[Start of Attachment]
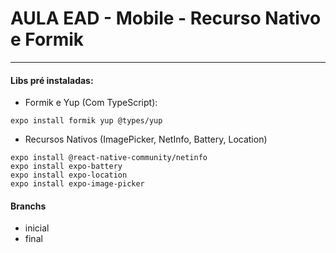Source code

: # AULA EAD - Mobile - Recurso Nativo e Formik
----
#### Libs pré instaladas:

- Formik e Yup (Com TypeScript):
```
expo install formik yup @types/yup
```

- Recursos Nativos (ImagePicker, NetInfo, Battery, Location)

```
expo install @react-native-community/netinfo
expo install expo-battery
expo install expo-location
expo install expo-image-picker
```

#### Branchs
- inicial
- final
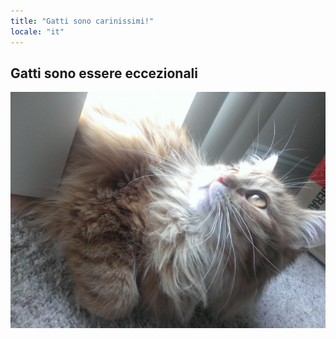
 ```yaml
---
title: "Gatti sono carinissimi!"
locale: "it"
---
```


## Gatti sono essere eccezionali

![Un gattino adorabile](./cat.jpg)
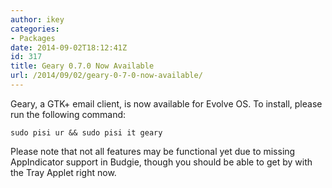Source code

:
 ```yaml
---
author: ikey
categories:
- Packages
date: 2014-09-02T18:12:41Z
id: 317
title: Geary 0.7.0 Now Available
url: /2014/09/02/geary-0-7-0-now-available/
---
```


Geary, a GTK+ email client, is now available for Evolve OS. To install, please run the following command:<!--more-->

```
sudo pisi ur && sudo pisi it geary
```

Please note that not all features may be functional yet due to missing AppIndicator support in Budgie, though you should be able to get by with the Tray Applet right now.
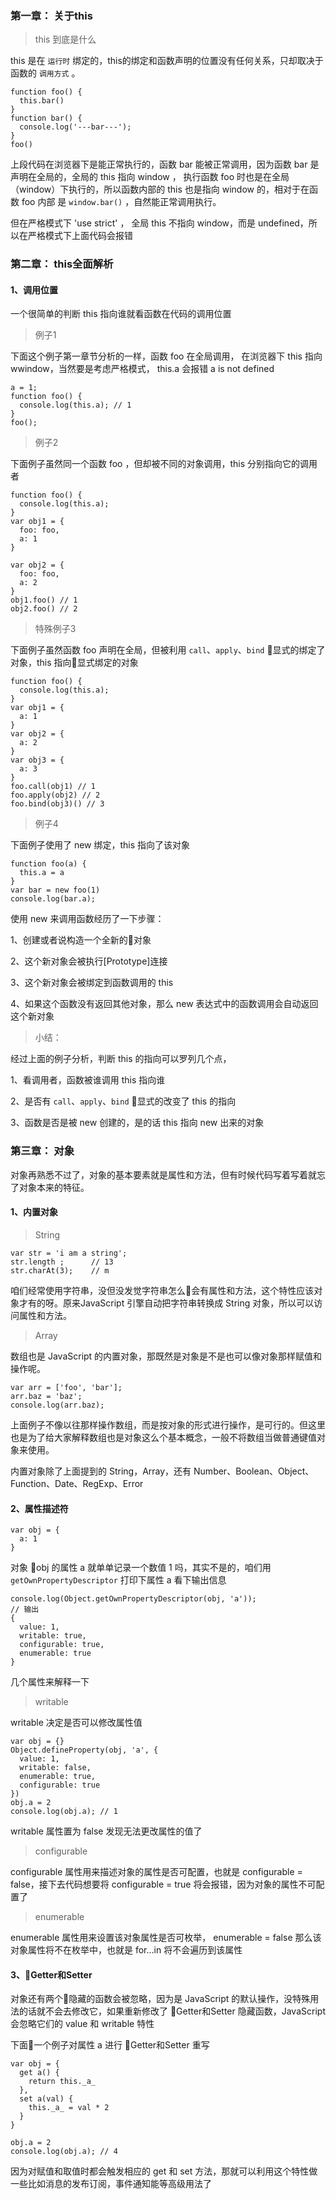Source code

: ### 第一章： 关于this

> this 到底是什么

this 是在 `运行时` 绑定的，this的绑定和函数声明的位置没有任何关系，只却取决于函数的 `调用方式` 。

```
function foo() {
  this.bar()
}
function bar() {
  console.log('---bar---');
}
foo()
```

上段代码在浏览器下是能正常执行的，函数 bar 能被正常调用，因为函数 bar 是声明在全局的，全局的 this 指向 window ， 执行函数 foo 时也是在全局（window）下执行的，所以函数内部的 this 也是指向 window 的，相对于在函数 foo 内部 是 `window.bar()` ，自然能正常调用执行。

但在严格模式下 'use strict' ， 全局 this 不指向 window，而是 undefined，所以在严格模式下上面代码会报错

### 第二章： this全面解析

#### 1、调用位置 

一个很简单的判断 this 指向谁就看函数在代码的调用位置

> 例子1

下面这个例子第一章节分析的一样，函数 foo 在全局调用， 在浏览器下 this 指向 wwindow，当然要是考虑严格模式， this.a 会报错 a is not defined

```
a = 1;
function foo() {
  console.log(this.a); // 1
}
foo();
```

> 例子2

下面例子虽然同一个函数 foo ，但却被不同的对象调用，this 分别指向它的调用者

```
function foo() {
  console.log(this.a);
}
var obj1 = {
  foo: foo,
  a: 1
}

var obj2 = {
  foo: foo,
  a: 2
}
obj1.foo() // 1
obj2.foo() // 2
```

> 特殊例子3

下面例子虽然函数 foo 声明在全局，但被利用 `call`、`apply`、`bind` 显式的绑定了对象，this 指向显式绑定的对象

```
function foo() {
  console.log(this.a);
}
var obj1 = {
  a: 1
}
var obj2 = {
  a: 2
}
var obj3 = {
  a: 3
}
foo.call(obj1) // 1
foo.apply(obj2) // 2
foo.bind(obj3)() // 3
```

> 例子4

下面例子使用了 new 绑定，this 指向了该对象

```
function foo(a) {
  this.a = a
}
var bar = new foo(1)
console.log(bar.a);
```

使用 new 来调用函数经历了一下步骤：

1、创建或者说构造一个全新的对象

2、这个新对象会被执行[Prototype]连接

3、这个新对象会被绑定到函数调用的 this

4、如果这个函数没有返回其他对象，那么 new 表达式中的函数调用会自动返回这个新对象


> 小结：

经过上面的例子分析，判断 this 的指向可以罗列几个点，

1、看调用者，函数被谁调用 this 指向谁

2、是否有 `call`、`apply`、`bind` 显式的改变了 this 的指向

3、函数是否是被 new 创建的，是的话 this 指向 new 出来的对象


### 第三章： 对象

对象再熟悉不过了，对象的基本要素就是属性和方法，但有时候代码写着写着就忘了对象本来的特征。

#### 1、内置对象

> String

```
var str = 'i am a string';
str.length ;      // 13
str.charAt(3);    // m
```

咱们经常使用字符串，没但没发觉字符串怎么会有属性和方法，这个特性应该对象才有的呀。原来JavaScript 引擎自动把字符串转换成 String 对象，所以可以访问属性和方法。

> Array

数组也是 JavaScript 的内置对象，那既然是对象是不是也可以像对象那样赋值和操作呢。

```
var arr = ['foo', 'bar'];
arr.baz = 'baz';
console.log(arr.baz);
```
上面例子不像以往那样操作数组，而是按对象的形式进行操作，是可行的。但这里也是为了给大家解释数组也是对象这么个基本概念，一般不将数组当做普通键值对象来使用。


内置对象除了上面提到的 String，Array，还有 Number、Boolean、Object、Function、Date、RegExp、Error

#### 2、属性描述符

```
var obj = {
  a: 1
}
```
对象 obj 的属性 a 就单单记录一个数值 1 吗，其实不是的，咱们用 `getOwnPropertyDescriptor` 打印下属性 a 看下输出信息

```
console.log(Object.getOwnPropertyDescriptor(obj, 'a'));
// 输出
{
  value: 1, 
  writable: true,
  configurable: true,
  enumerable: true
}
```
几个属性来解释一下

> writable

writable 决定是否可以修改属性值

```
var obj = {}
Object.defineProperty(obj, 'a', {
  value: 1,
  writable: false,
  enumerable: true,
  configurable: true
})
obj.a = 2
console.log(obj.a); // 1
```
writable 属性置为 false 发现无法更改属性的值了

> configurable

configurable 属性用来描述对象的属性是否可配置，也就是 configurable = false，接下去代码想要将 configurable = true 将会报错，因为对象的属性不可配置了

> enumerable

enumerable 属性用来设置该对象属性是否可枚举， enumerable = false 那么该对象属性将不在枚举中，也就是 for...in 将不会遍历到该属性

#### 3、Getter和Setter

对象还有两个隐藏的函数会被忽略，因为是 JavaScript 的默认操作，没特殊用法的话就不会去修改它，如果重新修改了 Getter和Setter 隐藏函数，JavaScript会忽略它们的 value 和 writable 特性 

下面一个例子对属性 a 进行  Getter和Setter 重写

```
var obj = {
  get a() {
    return this._a_
  },
  set a(val) {
    this._a_ = val * 2
  }
}

obj.a = 2
console.log(obj.a); // 4
```
因为对赋值和取值时都会触发相应的 get 和 set 方法，那就可以利用这个特性做一些比如消息的发布订阅，事件通知能等高级用法了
[End of Attachment]
What to produce: In the records above, locate every line with the string "Object" and copy it.

Solved problem:
内置对象除了上面提到的 String，Array，还有 Number、Boolean、Object、Function、Date、RegExp、Error
console.log(Object.getOwnPropertyDescriptor(obj, 'a'));
Object.defineProperty(obj, 'a', {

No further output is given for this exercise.